Actively Learn once again is being featured from a PCMS classroom, this time Erin Kwok, who used it for 8th grade Readers Workshop. Groups were able to choose from a variety of novels and then were asked to participate in their discussion using Actively Learn. One group, who chose the novel The Running Dream by Wendelin Van Draanen, were able to share a little about why they enjoyed discussing their novel in Actively Learn.
Ms. Kwok posted questions in Actively Learn for the groups to respond to, then they could use the commenting tool to have a conversation with one another. A great aspect of running an online discussion in this format is that the students can tag one another with @Name, type their response and easily be a part of the conversation. As KK put it, “you are able to get more people’s input.”
Hannah noted that since it is online “you can express your actual feelings about the book” and that it is helpful when using Actively Learn because you can revise your thoughts before finishing your post.
Anh likes it because “they could discuss the book online and explain it to one another.” This helps students who might struggle with the book content to ask questions directly of their group members. They can even ask their questions from home and have classmates respond before class.
Fenne agreed with her group that it was easier to participate in the discussion instead of raising your hand in class since it made them feel safer.
This was the first time they had used Actively Learn in class and were asked how they could see it being used in other classes.
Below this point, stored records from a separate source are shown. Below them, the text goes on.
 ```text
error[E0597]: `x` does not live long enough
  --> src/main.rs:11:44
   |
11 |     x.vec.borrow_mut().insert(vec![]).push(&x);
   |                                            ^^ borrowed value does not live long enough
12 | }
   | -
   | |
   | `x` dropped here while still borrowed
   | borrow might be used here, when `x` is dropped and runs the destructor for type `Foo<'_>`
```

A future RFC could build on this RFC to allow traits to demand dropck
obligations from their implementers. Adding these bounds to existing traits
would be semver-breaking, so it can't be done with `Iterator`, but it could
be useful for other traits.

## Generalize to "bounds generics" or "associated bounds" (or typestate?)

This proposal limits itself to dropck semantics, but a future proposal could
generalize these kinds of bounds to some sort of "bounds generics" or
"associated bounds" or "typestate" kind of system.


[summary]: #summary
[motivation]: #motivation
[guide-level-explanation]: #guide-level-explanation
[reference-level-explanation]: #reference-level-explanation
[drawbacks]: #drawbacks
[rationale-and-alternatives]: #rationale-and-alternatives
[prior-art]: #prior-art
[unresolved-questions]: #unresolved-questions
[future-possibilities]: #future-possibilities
Hannah and KK suggested that it be used for their POD groups where they often have more in-depth conversations or personal discussions and may not want to raise their hand to participate. Hannah noted that by using Actively Learn, quiet or shy students might be more likely to participate because they can think about what they want to say first before posting your response. Often students feel on-the-spot in a classroom discussion or are unlikely to participate, but on Actively Learn, it creates a conversational safe-place where everyone can participate.
From the teacher side of this, Ms. Kwok was able to monitor student discussions, grade, ask for resubmissions, and be a part of each groups conversation. Often when running a Readers Workshop she feels disconnected from student conversations, so this allowed her to really “hear” what her students had to say. She was happy to see students who often do not participate in a whole class discussion have very meaningful conversations with their classmates and offer insightful feedback for their groups.
Overall, it was a successful implementation of a workshop/book club style of discussion in Actively Learn.